I must be doing something quite wrong, but I'm stumped by this:

The server:

require 'drb'

class Server
  def pgproxy
    return DatabaseProxy.new
  end
end

This is very, very unsafe. Your DatabaseProxy may destroy itself at any
time, since the reference is pulled out of ObjectSpace. You probably
want to use TimerIdConv instead of the default DRbIdConv.

The default IdConv uses ObjectSpace._id2ref to retrieve remote objects.
Without some reference to these objects your remote processes may be
left hanging even immediately after object creation. TimerIdConv ages
objects and allows them to expire N minutes after the last access.

class DatabaseProxy
  include DRbUndumped

  def exec(q, *methods)
      a = Array.new(10000)
      STDERR.puts "Created #{a.object_id}"; STDERR.flush
      ObjectSpace::define_finalizer(a, proc {|id|
        STDERR.puts "Finalizer #{id}"; STDERR.flush
      })

This is the wrong way to define a finalizer. The proc must be created
outside of where self exists, otherwise the block holds onto self, and
self can never be gc'd. (This is a big gotcha! Understanding why this
is wrong took me quite some time to figure out.)

      a
  end
  def gc
      GC.start
  end

end

STDERR.sync = true

class DBProxy

  @@finalizer = proc do |id|
    STDERR.puts "Finalizing #{id}"
  }

  def exec(q, *methods)
    a = Array.new(10000)

    STDERR.puts "Created #{a.object_id}"

    ObjectSpace.define_finalizer a, @@finalizer

    return a
  end

end

DRb.start_service("drbunix:/tmp/testdrb", Server.new)
DRb.thread.join
### end of server.rb

And the client:

require 'drb'

DRb.start_service
b = DRbObject.new(nil, "drbunix://tmp/testdrb").pgproxy
100.times do
  a = b.exec('aa')
end
b.gc
### end of client.rb

If I run them I don't see any garbage collection going on in the
server process, and the process size grows considerably.
Who is holding references to these arrays ?

To answer again, the finalizer is.

Defining a finalizer where you have a reference to the object you want
to finalize creates a circular reference which prevents the finalizer
from working. You must declare your finalizer in its own scope.
Either creating a static finalizer or by invoking a method that will
create one for you will allow your finalizer to work correctly.

···

Han Holl (han.holl@pobox.com) wrote:

--
Eric Hodel - drbrain@segment7.net - http://segment7.net
All messages signed with fingerprint:
FEC2 57F1 D465 EB15 5D6E 7C11 332A 551C 796C 9F04

Eric Hodel <drbrain@segment7.net> wrote in message news:<20040707063932.GA5027@segment7.net>...

This is very, very unsafe. Your DatabaseProxy may destroy itself at any
time, since the reference is pulled out of ObjectSpace.

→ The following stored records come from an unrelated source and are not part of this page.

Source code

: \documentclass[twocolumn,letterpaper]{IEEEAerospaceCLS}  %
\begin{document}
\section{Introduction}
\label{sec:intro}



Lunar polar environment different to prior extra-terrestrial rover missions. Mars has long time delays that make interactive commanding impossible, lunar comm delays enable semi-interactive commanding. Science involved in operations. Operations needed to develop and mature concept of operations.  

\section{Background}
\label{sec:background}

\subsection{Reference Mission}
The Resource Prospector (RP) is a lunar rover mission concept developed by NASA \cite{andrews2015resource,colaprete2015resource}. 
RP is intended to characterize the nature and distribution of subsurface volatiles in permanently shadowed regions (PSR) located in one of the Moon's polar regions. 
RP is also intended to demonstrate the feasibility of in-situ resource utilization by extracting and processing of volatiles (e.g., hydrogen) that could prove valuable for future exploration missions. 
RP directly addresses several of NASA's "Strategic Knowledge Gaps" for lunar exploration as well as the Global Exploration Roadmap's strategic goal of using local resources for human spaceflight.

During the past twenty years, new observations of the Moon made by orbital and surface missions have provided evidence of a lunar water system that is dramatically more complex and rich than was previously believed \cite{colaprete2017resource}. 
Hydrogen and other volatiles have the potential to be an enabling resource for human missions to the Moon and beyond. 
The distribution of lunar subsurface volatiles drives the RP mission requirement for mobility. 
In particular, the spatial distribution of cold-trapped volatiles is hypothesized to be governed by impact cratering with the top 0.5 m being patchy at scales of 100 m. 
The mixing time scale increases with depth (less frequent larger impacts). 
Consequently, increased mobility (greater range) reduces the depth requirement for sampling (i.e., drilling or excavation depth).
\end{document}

You probably
want to use TimerIdConv instead of the default DRbIdConv.

[ cut ]
Ah, yes. I see that now. Thanks for pointing that out.
I think the solution in this case can be to make the proxy a Singleton, and
return DatabaseProxy.instance instead.

> a = Array.new(10000)
> STDERR.puts "Created #{a.object id}"; STDERR.flush
> ObjectSpace::define finalizer(a, proc {|id|
> STDERR.puts "Finalizer #{id}"; STDERR.flush
> })

This is the wrong way to define a finalizer. The proc must be created
outside of where self exists, otherwise the block holds onto self, and
self can never be gc'd. (This is a big gotcha! Understanding why this
is wrong took me quite some time to figure out.)

Ok, this example works fine now. My original problem was that large
returned datasets didn't seem to get garbage collected, and only _after_
that I put the finalizer thing in, and then I simplified the server to the
above silly thing.
I'll go and recheck the original now, which is too large and too convoluted
to post in a message.

Thanks a lot for your help,

Han Holl

(and somehow STDERR.sync doesn't quite work for me).